▸ Input records:
[Start of Attachment]

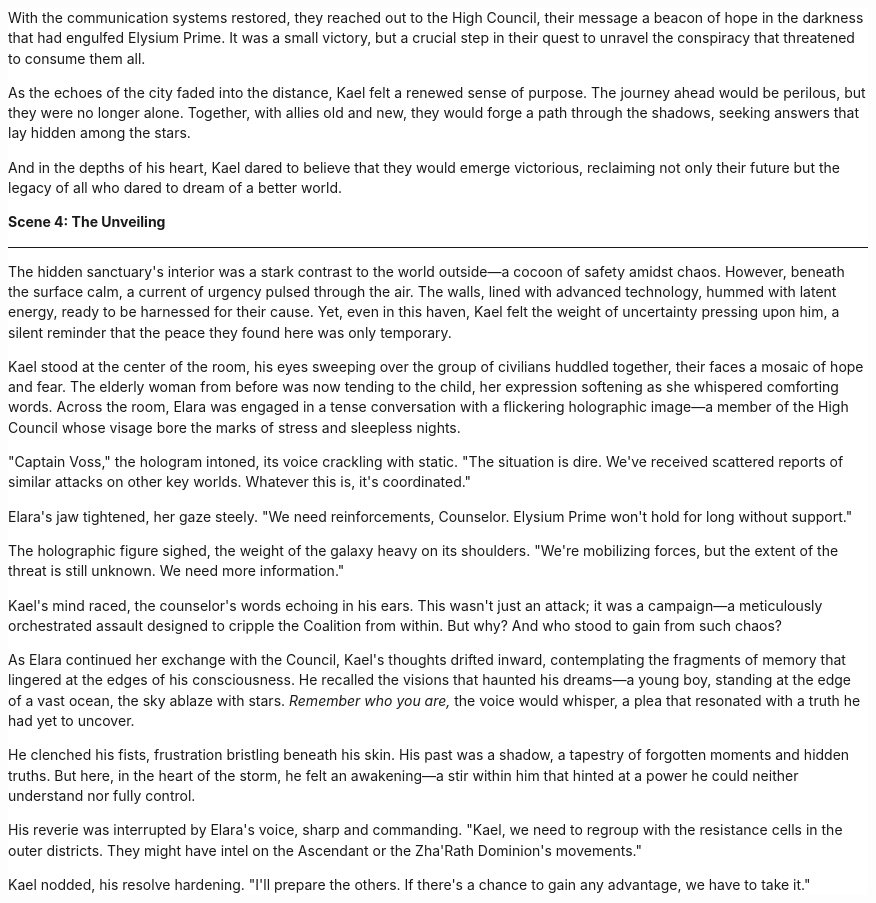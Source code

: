 With the communication systems restored, they reached out to the High Council, their message a beacon of hope in the darkness that had engulfed Elysium Prime. It was a small victory, but a crucial step in their quest to unravel the conspiracy that threatened to consume them all.

As the echoes of the city faded into the distance, Kael felt a renewed sense of purpose. The journey ahead would be perilous, but they were no longer alone. Together, with allies old and new, they would forge a path through the shadows, seeking answers that lay hidden among the stars.

And in the depths of his heart, Kael dared to believe that they would emerge victorious, reclaiming not only their future but the legacy of all who dared to dream of a better world.

**Scene 4: The Unveiling**

---

The hidden sanctuary's interior was a stark contrast to the world outside—a cocoon of safety amidst chaos. However, beneath the surface calm, a current of urgency pulsed through the air. The walls, lined with advanced technology, hummed with latent energy, ready to be harnessed for their cause. Yet, even in this haven, Kael felt the weight of uncertainty pressing upon him, a silent reminder that the peace they found here was only temporary.

Kael stood at the center of the room, his eyes sweeping over the group of civilians huddled together, their faces a mosaic of hope and fear. The elderly woman from before was now tending to the child, her expression softening as she whispered comforting words. Across the room, Elara was engaged in a tense conversation with a flickering holographic image—a member of the High Council whose visage bore the marks of stress and sleepless nights.

"Captain Voss," the hologram intoned, its voice crackling with static. "The situation is dire. We've received scattered reports of similar attacks on other key worlds. Whatever this is, it's coordinated."

Elara's jaw tightened, her gaze steely. "We need reinforcements, Counselor. Elysium Prime won't hold for long without support."

The holographic figure sighed, the weight of the galaxy heavy on its shoulders. "We're mobilizing forces, but the extent of the threat is still unknown. We need more information."

Kael's mind raced, the counselor's words echoing in his ears. This wasn't just an attack; it was a campaign—a meticulously orchestrated assault designed to cripple the Coalition from within. But why? And who stood to gain from such chaos?

As Elara continued her exchange with the Council, Kael's thoughts drifted inward, contemplating the fragments of memory that lingered at the edges of his consciousness. He recalled the visions that haunted his dreams—a young boy, standing at the edge of a vast ocean, the sky ablaze with stars. *Remember who you are,* the voice would whisper, a plea that resonated with a truth he had yet to uncover.

He clenched his fists, frustration bristling beneath his skin. His past was a shadow, a tapestry of forgotten moments and hidden truths. But here, in the heart of the storm, he felt an awakening—a stir within him that hinted at a power he could neither understand nor fully control.

His reverie was interrupted by Elara's voice, sharp and commanding. "Kael, we need to regroup with the resistance cells in the outer districts. They might have intel on the Ascendant or the Zha'Rath Dominion's movements."

Kael nodded, his resolve hardening. "I'll prepare the others. If there's a chance to gain any advantage, we have to take it."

[End of Attachment]

Without any picture, return exactly the lines of the records above from the first through the line that contains "consume them all.".

▸ Result:
Source code

: With the communication systems restored, they reached out to the High Council, their message a beacon of hope in the darkness that had engulfed Elysium Prime. It was a small victory, but a crucial step in their quest to unravel the conspiracy that threatened to consume them all.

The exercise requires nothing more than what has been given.